Ruwet Indah

Oleh: Dahlan Iskan

Minggu, 23 Juli 2023 – 07:07 WIB
Dahlan Iskan (Disway). Foto: Ricardo/JPNN.com

jpnn.com - BAGI yang suka demokrasi, inilah hiburan nyata: mengubah kota kumuh tidak harus lewat tangan besi.

Anda sudah kenal kota kumuh ini: Dharavi. Kota terkumuh di dunia. Yang jadi lokasi shooting film Slumdog Millionaire. Yang membuat petinju Mike Tyson ngotot ke situ.

BACA JUGA: Akbar Sitorus

Pekan lalu negara bagian Maharashtra membuat keputusan: Adani sebagai pemenang tender pembenahan kota kumuh Dharavi.

Satu provinsi di negara demokrasi ternyata juga bisa bikin keputusan sangat besar. Tanpa mengabaikan demokrasi.

BACA JUGA: Zaytun Sinagog

Demokrasi itu memang ruwet, amburadul dan mahal. Tetapi dengan demokrasi, Korea Selatan bisa maju.

Alasan bagi yang tidak suka demokrasi: Korsel itu beda. Korsel berubah ke demokrasi setelah level masyarakatnya masuk kelas menengah.

BACA JUGA: Wang Semah

Kini India bergerak sangat maju. Padahal sudah berdemokrasi sejak merdeka di tahun 1947. Sejak masih sangat miskin. Memang, kini pun India belum menjadi negara maju. Tetapi sudah terlihat segera ke sana.

Di awal, gerak majunya memang terasa lambat. Tetapi bergerak, bahkan gerak itu belakangan terasa kian cepat.

Kalau kota kumuh Dharavi berhasil jadi kota modern jangan lupakan para pejabat di sana. Sabar tetapi gigih. Gigih tetapi sabar. Semua proses demokrasi dijalankan dengan telaten. Mereka lalui keruwetan yang terlalu ruwet itu.

Program pembenahan kota kumuh Dharavi sudah dicanangkan sejak 1997. Tender dilakukan. Dibatalkan. Dilakukan lagi. Dibatalkan lagi.

Pemerintahan negara bagian Maharashtra silih berganti. Dengan cepat. Tidak ada partai yang pernah menang pemilu lebih 50 persen. Partai terlalu banyak. Hidup mati silih berganti. Termasuk partai lokal.

Setiap pemerintahan negara bagian selalu berbentuk pemerintahan koalisi. Lalu koalisinya pecah. Pemerintahannya pun bubar. Bentuk koalisi baru. Bubar lagi. Begitu melulu. Dari pemilu ke pemilu. Seperti pilu. Tetapi tidak.

Kota Dharavi pun kian padat. Kian kumuh. Saat ini penduduknya sekitar 800.000 orang.
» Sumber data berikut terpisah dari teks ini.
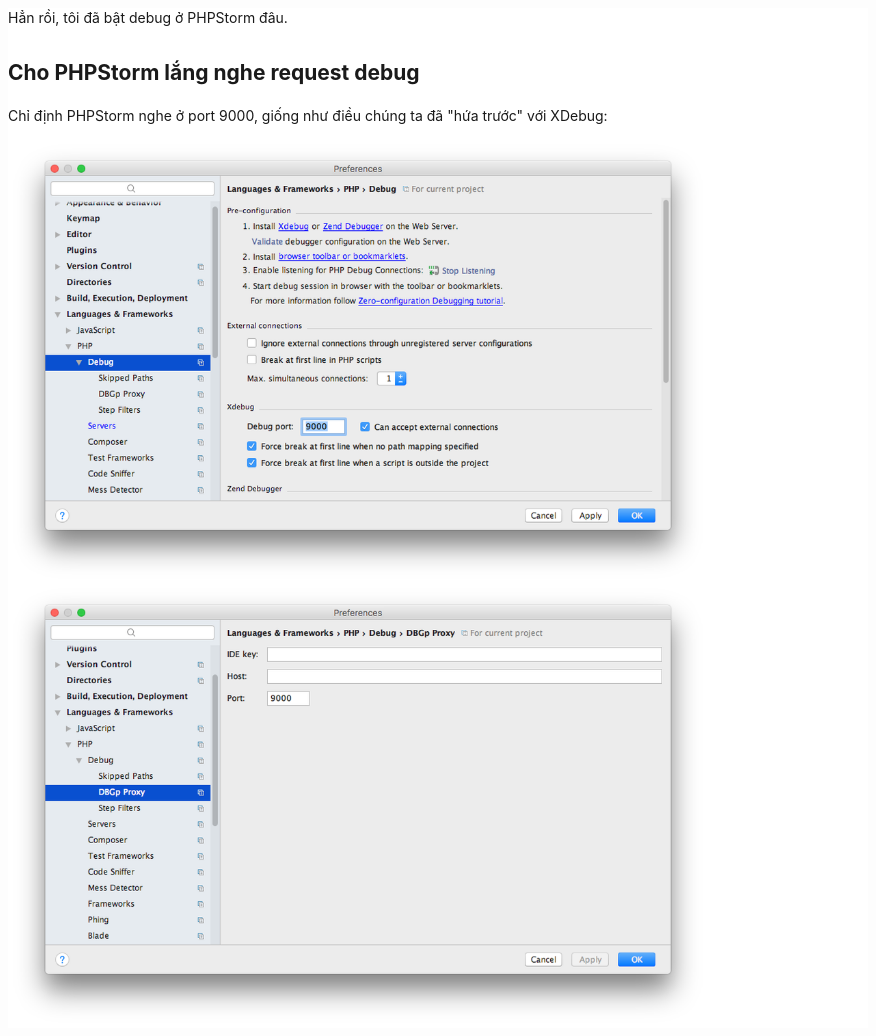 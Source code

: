 Hẳn rồi, tôi đã bật debug ở PHPStorm đâu.

Cho PHPStorm lắng nghe request debug
---

Chỉ định PHPStorm nghe ở port 9000, giống như điều chúng ta đã "hứa trước" với XDebug:

<img src="/resource/posts/2017-09-05-coderetreat-activities-part-2/php-debug.png" width="700" height="444"  align="center" >

<img src="/resource/posts/2017-09-05-coderetreat-activities-part-2/dbgp.png" width="700" height="444" align="center" >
Sebagian besar tanpa air dan listrik. Air didapat dari kereta dorong. Atau dari selang yang silang-menyilang.

Listrik dari kabel berwarna hitam dan berstatus gelap. Saya terhibur ketika ke India. Kala itu. Waktu berangkat, saya berwajah muram: pencurian listrik di PLN, di suatu daerah, bisa 12 persen. Di India, di satu daerah, 47 persen.
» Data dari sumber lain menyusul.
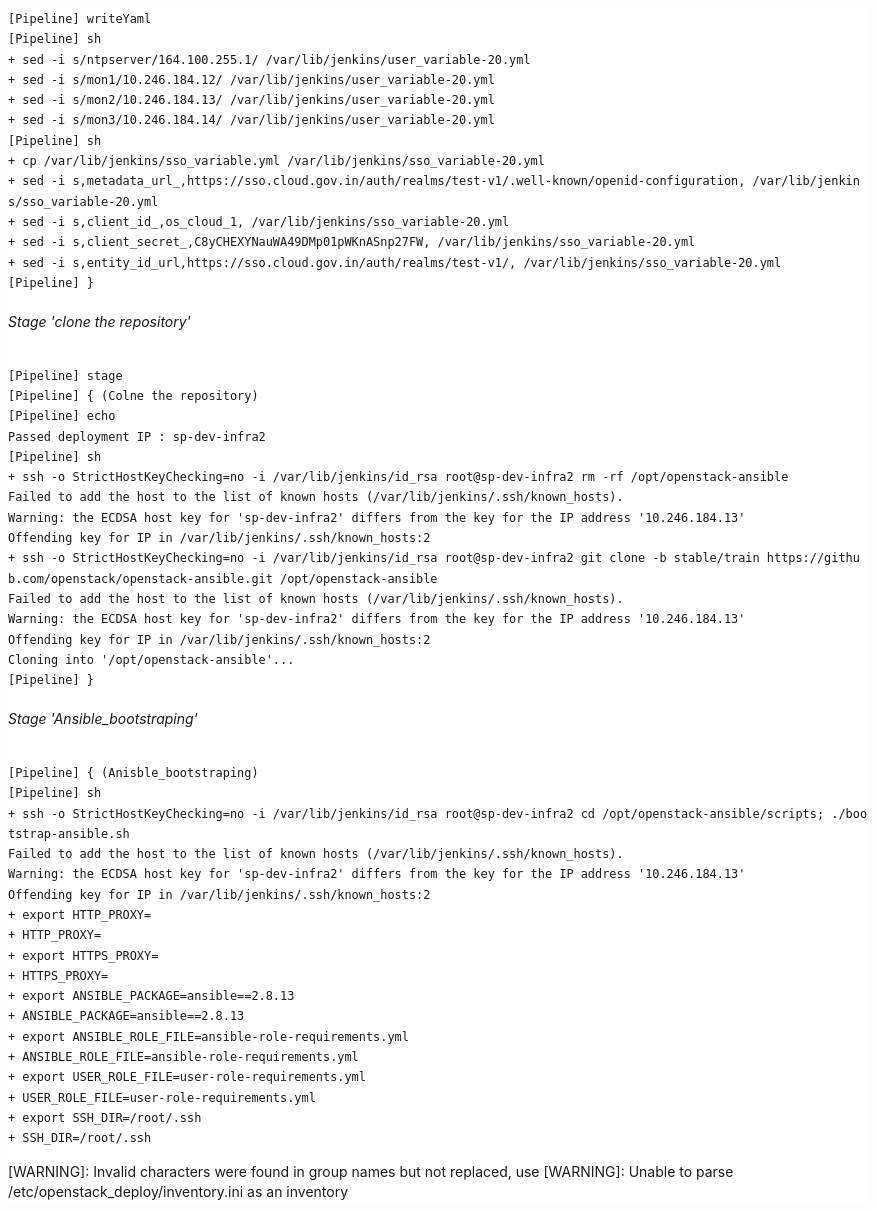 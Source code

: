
 ```shell
[Pipeline] writeYaml
[Pipeline] sh
+ sed -i s/ntpserver/164.100.255.1/ /var/lib/jenkins/user_variable-20.yml
+ sed -i s/mon1/10.246.184.12/ /var/lib/jenkins/user_variable-20.yml
+ sed -i s/mon2/10.246.184.13/ /var/lib/jenkins/user_variable-20.yml
+ sed -i s/mon3/10.246.184.14/ /var/lib/jenkins/user_variable-20.yml
[Pipeline] sh
+ cp /var/lib/jenkins/sso_variable.yml /var/lib/jenkins/sso_variable-20.yml
+ sed -i s,metadata_url_,https://sso.cloud.gov.in/auth/realms/test-v1/.well-known/openid-configuration, /var/lib/jenkins/sso_variable-20.yml
+ sed -i s,client_id_,os_cloud_1, /var/lib/jenkins/sso_variable-20.yml
+ sed -i s,client_secret_,C8yCHEXYNauWA49DMp01pWKnASnp27FW, /var/lib/jenkins/sso_variable-20.yml
+ sed -i s,entity_id_url,https://sso.cloud.gov.in/auth/realms/test-v1/, /var/lib/jenkins/sso_variable-20.yml
[Pipeline] }
```

###### Stage 'clone the repository'

```shell
[Pipeline] stage
[Pipeline] { (Colne the repository)
[Pipeline] echo
Passed deployment IP : sp-dev-infra2
[Pipeline] sh
+ ssh -o StrictHostKeyChecking=no -i /var/lib/jenkins/id_rsa root@sp-dev-infra2 rm -rf /opt/openstack-ansible
Failed to add the host to the list of known hosts (/var/lib/jenkins/.ssh/known_hosts).
Warning: the ECDSA host key for 'sp-dev-infra2' differs from the key for the IP address '10.246.184.13'
Offending key for IP in /var/lib/jenkins/.ssh/known_hosts:2
+ ssh -o StrictHostKeyChecking=no -i /var/lib/jenkins/id_rsa root@sp-dev-infra2 git clone -b stable/train https://github.com/openstack/openstack-ansible.git /opt/openstack-ansible
Failed to add the host to the list of known hosts (/var/lib/jenkins/.ssh/known_hosts).
Warning: the ECDSA host key for 'sp-dev-infra2' differs from the key for the IP address '10.246.184.13'
Offending key for IP in /var/lib/jenkins/.ssh/known_hosts:2
Cloning into '/opt/openstack-ansible'...
[Pipeline] }
```


###### Stage 'Ansible_bootstraping'

```shell
[Pipeline] { (Anisble_bootstraping)
[Pipeline] sh
+ ssh -o StrictHostKeyChecking=no -i /var/lib/jenkins/id_rsa root@sp-dev-infra2 cd /opt/openstack-ansible/scripts; ./bootstrap-ansible.sh
Failed to add the host to the list of known hosts (/var/lib/jenkins/.ssh/known_hosts).
Warning: the ECDSA host key for 'sp-dev-infra2' differs from the key for the IP address '10.246.184.13'
Offending key for IP in /var/lib/jenkins/.ssh/known_hosts:2
+ export HTTP_PROXY=
+ HTTP_PROXY=
+ export HTTPS_PROXY=
+ HTTPS_PROXY=
+ export ANSIBLE_PACKAGE=ansible==2.8.13
+ ANSIBLE_PACKAGE=ansible==2.8.13
+ export ANSIBLE_ROLE_FILE=ansible-role-requirements.yml
+ ANSIBLE_ROLE_FILE=ansible-role-requirements.yml
+ export USER_ROLE_FILE=user-role-requirements.yml
+ USER_ROLE_FILE=user-role-requirements.yml
+ export SSH_DIR=/root/.ssh
+ SSH_DIR=/root/.ssh
```

[WARNING]: Invalid characters were found in group names but not replaced, use
[WARNING]: Unable to parse /etc/openstack_deploy/inventory.ini as an inventory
Waktu itu saya juga heran. Bagaimana bisa, di kota Jakarta, pelanggan listrik 900 watt, punya dua AC di rumahnya. Sampai di India saya terhibur: lebih parah lagi.

India berubah. Perubahan terbesar akan terlihat di Dharavi ini. Kota kumuh Dharavi ibarat nila di tengah susu. Nilanya: Dharavi. Susunya: Mumbai.

Dharavi memang berada di tengah kota metropolitan Mumbai yang kian modern. Di sekitar Dharavi sudah tumbuh gedung-gedung pencakar langit. Mumbai kian jadi metropolitan.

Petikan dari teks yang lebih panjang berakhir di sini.